Charting a New Course: John Dabiri
This profile is part of our series celebrating contemporary Black geoscientists in honor of Black History Month. Learn more here.
Dr. Dabiri is a biophysicist and professor of engineering at Caltech, where his research on robotics, wind farm planning, and the mechanics of jellyfish swimming rupture any and all boundaries between the scientific disciplines. Among many other recognitions, he was awarded a MacArthur Genius Grant in 2010. Commenting on the award, he noted that it would allow him to continue to pursue his—in his own words—“unorthodox” research in biology, energy, and the environment.
Dabiri grew up in Ohio, with an engineer father. While he was always interested in engineering, he didn’t imagine more than anyone else that he would end up conducting the kind of unorthodox research he leads today. “I always thought I would end up working for Ford or GM or something like that … And it wasn't until I got to college that I realized that there's a lot more out there than just you know working for the local car company” he told NPR. During his time as an undergrad at Princeton, he had the opportunity to do a summer project at Caltech, where he became interested in how jellyfish swim. Before long, he was a graduate student at Caltech, completing his Ph.D. in bioengineering and aeronautics in 2005. He has been researching and teaching at both Caltech and Stanford ever since.

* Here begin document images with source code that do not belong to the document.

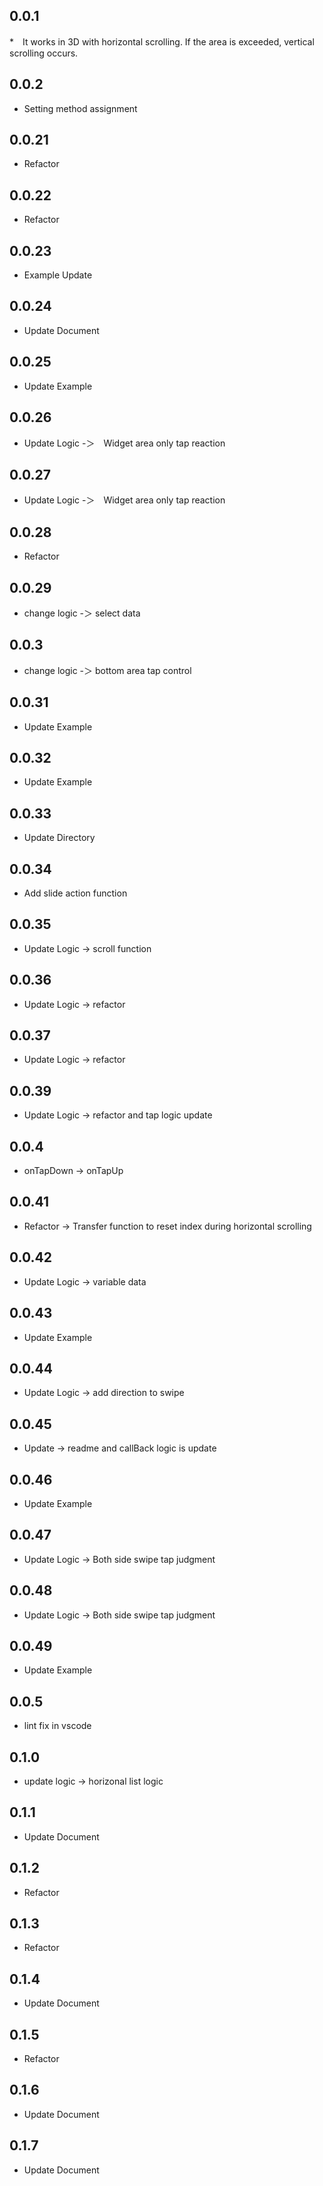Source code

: ## 0.0.1

*　It works in 3D with horizontal scrolling. If the area is exceeded, vertical scrolling occurs.

## 0.0.2

* Setting method assignment

## 0.0.21

* Refactor

## 0.0.22

* Refactor

## 0.0.23

* Example Update

## 0.0.24

* Update Document

## 0.0.25

* Update Example

## 0.0.26

* Update Logic -＞　Widget area only tap reaction

## 0.0.27

* Update Logic -＞　Widget area only tap reaction

## 0.0.28

* Refactor

## 0.0.29

* change logic -＞ select data

## 0.0.3

* change logic -＞ bottom area tap control

## 0.0.31

* Update Example

## 0.0.32

* Update Example

## 0.0.33

* Update Directory

## 0.0.34

* Add slide action function

## 0.0.35

* Update Logic -> scroll function

## 0.0.36

* Update Logic -> refactor

## 0.0.37

* Update Logic -> refactor

## 0.0.39

* Update Logic -> refactor and  tap logic update

## 0.0.4

* onTapDown -> onTapUp

## 0.0.41

* Refactor -> Transfer function to reset index during horizontal scrolling

## 0.0.42

* Update Logic -> variable data

## 0.0.43

* Update Example

## 0.0.44

* Update Logic -> add direction to swipe

## 0.0.45

* Update -> readme and callBack logic is update

## 0.0.46

* Update Example

## 0.0.47

* Update Logic -> Both side swipe tap judgment

## 0.0.48

* Update Logic -> Both side swipe tap judgment

## 0.0.49

* Update Example

## 0.0.5

* lint fix in vscode

## 0.1.0

* update logic -> horizonal list logic

## 0.1.1

* Update Document

## 0.1.2

* Refactor

## 0.1.3

* Refactor

## 0.1.4

* Update Document

## 0.1.5

* Refactor

## 0.1.6

* Update Document

## 0.1.7

* Update Document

The principle of Dabiri’s work is that engineers can learn from the successes and failures of biological systems in order to better design engineered systems. His work on jellyfish swimming has led to the development of prototype biohybrid robots (a robotic control attached to a living jellyfish) as ocean monitoring devices. (If you’re curious about the ethics of such projects, as I was, his lab put out an article on this very topic here.) Inspired by how fish schooling lowers the energy costs for individual fish to swim, he has also developed plans for better-designed wind farms that cluster individual wind turbines into groups with a particular orientation to maximize the efficiency of energy production. You can learn more about Dabiri’s work on his lab website.
We asked Dabiri what he would say to current STEM undergraduates wondering why they should use their training to study research questions in the geosciences: “I would emphasize the fact that we have difficult challenges ahead in predicting and coping with the impacts of climate change. We need new ideas and new perspectives in the geosciences in order to make better progress, and that will only happen if we can attract a broader set of undergraduates to the field.”